One of the most compelling ways to showcase solutions and benefits is to prepare a portfolio of customer experiences across multiple-use cases. Customer success stories can only benefit PR and marketing programs (not just in a traditional sense, but also in Social Media). These stories foster peer-to-peer connections based on real-world experiences. Showcase them on your blog. Have them in the form of quotes or even Web video endorsements on YouTube, or create a branded channel on Magnify.net. Record podcasts about them. Invite satisfied customers to events. Partner with them to be proactive voices to help rally other customers. After all, satisfied and enthusiastic customers keep you in business. Show them that you know this by reaching out to them, not just waiting for them to come to you. If you wait, they could easily become someone else’s customers.

Augmenting Message Broadcasting with Market Value Propositions

The process of influence is shifting from a top-down message-broadcasting system to include a multifaceted, direct, less-is-more approach—focusing on the more valuable and influential people across all market segments that are important to our business. We now want to include storytelling rich with benefits and solution delivery based on strategic market influencer relations. All this requires individuals within marketing, sales, or service departments to visit each camp of representative and potential constituents to increase the visibility of the company’s value proposition and explain how it helps and matters to each segment. Traditionally, PR professionals have written news releases and fabricated quotes for executives; that’s largely still true today. Some even laugh about how horrible the quotes really are. They inject adjectives and irrelevant positioning statements. Then they identify potentially interested journalists and bloggers (usually through a database instead of targeting or qualifying them), and queue up the release for wire distribution. They contact those with whom they have established relationships, and then they send the news release to everyone else on that list. This is why PR often seems to be synonymous with spam.

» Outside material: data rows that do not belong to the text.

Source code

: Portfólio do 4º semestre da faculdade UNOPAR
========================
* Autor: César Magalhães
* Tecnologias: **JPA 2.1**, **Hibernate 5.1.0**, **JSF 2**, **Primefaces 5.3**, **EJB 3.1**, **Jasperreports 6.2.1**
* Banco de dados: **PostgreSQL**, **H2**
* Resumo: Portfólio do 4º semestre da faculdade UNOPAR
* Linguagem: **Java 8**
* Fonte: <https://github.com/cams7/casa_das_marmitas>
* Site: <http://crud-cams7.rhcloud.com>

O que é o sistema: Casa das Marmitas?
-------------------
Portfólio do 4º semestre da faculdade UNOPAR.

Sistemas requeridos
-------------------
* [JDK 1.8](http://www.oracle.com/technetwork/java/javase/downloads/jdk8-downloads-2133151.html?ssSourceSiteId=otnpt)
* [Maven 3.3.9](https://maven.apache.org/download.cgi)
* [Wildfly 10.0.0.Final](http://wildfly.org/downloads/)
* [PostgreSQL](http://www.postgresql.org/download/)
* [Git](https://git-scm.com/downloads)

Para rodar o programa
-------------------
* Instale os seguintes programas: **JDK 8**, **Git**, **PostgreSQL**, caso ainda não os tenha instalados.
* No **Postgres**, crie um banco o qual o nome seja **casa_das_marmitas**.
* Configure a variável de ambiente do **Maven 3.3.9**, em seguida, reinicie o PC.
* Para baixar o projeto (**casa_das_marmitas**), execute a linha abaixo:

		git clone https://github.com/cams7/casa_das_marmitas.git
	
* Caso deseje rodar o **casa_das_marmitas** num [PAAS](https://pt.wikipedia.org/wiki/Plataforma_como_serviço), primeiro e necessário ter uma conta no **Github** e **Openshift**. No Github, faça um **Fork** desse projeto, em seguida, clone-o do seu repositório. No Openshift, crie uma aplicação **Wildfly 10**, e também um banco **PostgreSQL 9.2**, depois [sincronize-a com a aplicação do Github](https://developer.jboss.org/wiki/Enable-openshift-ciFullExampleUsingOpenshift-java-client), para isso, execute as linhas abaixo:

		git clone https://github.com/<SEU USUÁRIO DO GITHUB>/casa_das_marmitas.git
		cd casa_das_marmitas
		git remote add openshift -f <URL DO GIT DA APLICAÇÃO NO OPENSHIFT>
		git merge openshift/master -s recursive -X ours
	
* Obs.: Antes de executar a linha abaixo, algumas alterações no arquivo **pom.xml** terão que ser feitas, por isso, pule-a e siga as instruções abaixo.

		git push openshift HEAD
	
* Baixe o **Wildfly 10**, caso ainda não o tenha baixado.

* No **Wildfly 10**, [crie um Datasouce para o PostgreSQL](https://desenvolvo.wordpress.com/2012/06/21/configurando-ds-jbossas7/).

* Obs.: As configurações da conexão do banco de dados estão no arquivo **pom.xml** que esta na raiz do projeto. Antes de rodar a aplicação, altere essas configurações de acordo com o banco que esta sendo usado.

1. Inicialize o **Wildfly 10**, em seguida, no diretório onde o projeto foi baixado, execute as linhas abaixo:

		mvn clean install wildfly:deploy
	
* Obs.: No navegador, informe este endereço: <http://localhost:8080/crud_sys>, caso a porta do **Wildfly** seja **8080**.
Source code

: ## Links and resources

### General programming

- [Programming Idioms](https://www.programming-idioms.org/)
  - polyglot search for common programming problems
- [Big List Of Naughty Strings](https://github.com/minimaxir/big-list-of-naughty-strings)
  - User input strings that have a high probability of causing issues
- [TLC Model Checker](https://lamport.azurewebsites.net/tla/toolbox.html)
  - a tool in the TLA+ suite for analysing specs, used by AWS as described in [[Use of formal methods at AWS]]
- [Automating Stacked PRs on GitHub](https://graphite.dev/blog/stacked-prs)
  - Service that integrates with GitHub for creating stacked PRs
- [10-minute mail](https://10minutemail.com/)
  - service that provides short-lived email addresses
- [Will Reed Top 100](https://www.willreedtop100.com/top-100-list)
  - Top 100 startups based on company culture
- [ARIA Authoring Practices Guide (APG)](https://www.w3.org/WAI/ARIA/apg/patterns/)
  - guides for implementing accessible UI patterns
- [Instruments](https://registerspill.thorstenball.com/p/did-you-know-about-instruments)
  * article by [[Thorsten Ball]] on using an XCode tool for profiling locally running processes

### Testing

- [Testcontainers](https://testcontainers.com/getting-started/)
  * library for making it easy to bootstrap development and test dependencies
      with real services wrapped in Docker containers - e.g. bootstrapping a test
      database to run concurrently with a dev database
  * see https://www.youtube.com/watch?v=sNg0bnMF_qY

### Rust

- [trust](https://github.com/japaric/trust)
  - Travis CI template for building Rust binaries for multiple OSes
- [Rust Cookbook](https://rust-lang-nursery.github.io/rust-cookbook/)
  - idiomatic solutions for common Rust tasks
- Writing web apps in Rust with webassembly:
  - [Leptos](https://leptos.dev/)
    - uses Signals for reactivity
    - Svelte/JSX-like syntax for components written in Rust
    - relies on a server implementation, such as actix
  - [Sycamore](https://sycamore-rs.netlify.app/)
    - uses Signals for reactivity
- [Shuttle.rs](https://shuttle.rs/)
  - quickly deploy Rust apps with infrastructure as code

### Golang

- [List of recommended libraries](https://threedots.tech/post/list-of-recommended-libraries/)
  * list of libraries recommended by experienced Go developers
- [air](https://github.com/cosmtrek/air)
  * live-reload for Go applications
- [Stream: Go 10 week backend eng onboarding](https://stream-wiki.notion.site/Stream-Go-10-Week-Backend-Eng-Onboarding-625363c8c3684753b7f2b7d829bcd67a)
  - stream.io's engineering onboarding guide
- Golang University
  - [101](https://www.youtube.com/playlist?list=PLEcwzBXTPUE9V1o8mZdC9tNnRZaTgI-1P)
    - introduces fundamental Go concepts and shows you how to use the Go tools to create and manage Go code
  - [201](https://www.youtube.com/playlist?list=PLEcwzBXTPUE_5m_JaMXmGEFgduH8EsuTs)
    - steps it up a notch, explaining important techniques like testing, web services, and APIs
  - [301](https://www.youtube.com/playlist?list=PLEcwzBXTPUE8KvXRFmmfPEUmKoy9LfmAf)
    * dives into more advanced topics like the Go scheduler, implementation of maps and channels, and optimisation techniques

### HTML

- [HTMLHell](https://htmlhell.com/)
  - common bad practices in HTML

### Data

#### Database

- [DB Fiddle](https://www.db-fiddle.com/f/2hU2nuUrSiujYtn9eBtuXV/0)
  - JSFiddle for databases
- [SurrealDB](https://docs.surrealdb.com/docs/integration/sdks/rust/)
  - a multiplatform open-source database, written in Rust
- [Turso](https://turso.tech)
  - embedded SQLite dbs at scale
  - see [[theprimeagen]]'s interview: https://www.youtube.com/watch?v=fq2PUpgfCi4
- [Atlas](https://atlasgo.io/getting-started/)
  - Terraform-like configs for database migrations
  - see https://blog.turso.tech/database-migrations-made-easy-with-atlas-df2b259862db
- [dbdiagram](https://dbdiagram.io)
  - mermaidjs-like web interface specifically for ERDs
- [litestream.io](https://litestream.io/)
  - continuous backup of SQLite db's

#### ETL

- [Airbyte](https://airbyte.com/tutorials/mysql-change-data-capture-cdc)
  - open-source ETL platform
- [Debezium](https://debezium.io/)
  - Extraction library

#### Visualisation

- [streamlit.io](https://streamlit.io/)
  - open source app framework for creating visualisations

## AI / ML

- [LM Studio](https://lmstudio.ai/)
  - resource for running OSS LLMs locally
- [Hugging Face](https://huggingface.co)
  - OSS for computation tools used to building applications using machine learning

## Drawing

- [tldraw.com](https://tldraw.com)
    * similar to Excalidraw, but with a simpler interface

You can now augment your activity with human and individualized market solutions to include a more street-level approach that connects you directly with the very people you’re trying to reach. In addition to the top-down approach, your process of storytelling is now reverse-engineered through three easy steps:

1. Determine the groups of people who might benefit from your story, where they seek information, where they communicate, and how they communicate.

2. Listen and observe the exchanges and conversations that serve as the undercurrent for the respective online communities and cultures where they collaborate.

3. Adapt your story to the individual groups that are seeking information.

In addition, you’ll garner incredible insight throughout the process of research, listening, and observing. In this way, you can also identify the new influencers (who can then reach new groups of people).

As you can tell, we are huge proponents of the social sciences. Therefore, we believe that these processes invoke new techniques and principles—all are available online (and in this book) to help you learn. If you either skipped or slept through those courses in school, brush up on those subjects. (Chapter 11, “Technology Does Not Override the Social Sciences,” explains their importance in more detail.) To be a true member of the online community, you must humanize your intent and story, and learn how, where, and why to participate. By doing so, you reset the dynamic for engagement from top-down to one-on-one interaction.

This is probably one of the most important tips of the book, and it’s critical that you understand that PR is no longer rooted in broadcast methodologies and the single-focused, general messages that drive them. PR needs to follow the authoritative dialogue, wherever it takes place. Without you, who will answer questions, clarify confusion, defend the brand, or develop relationships for the long term?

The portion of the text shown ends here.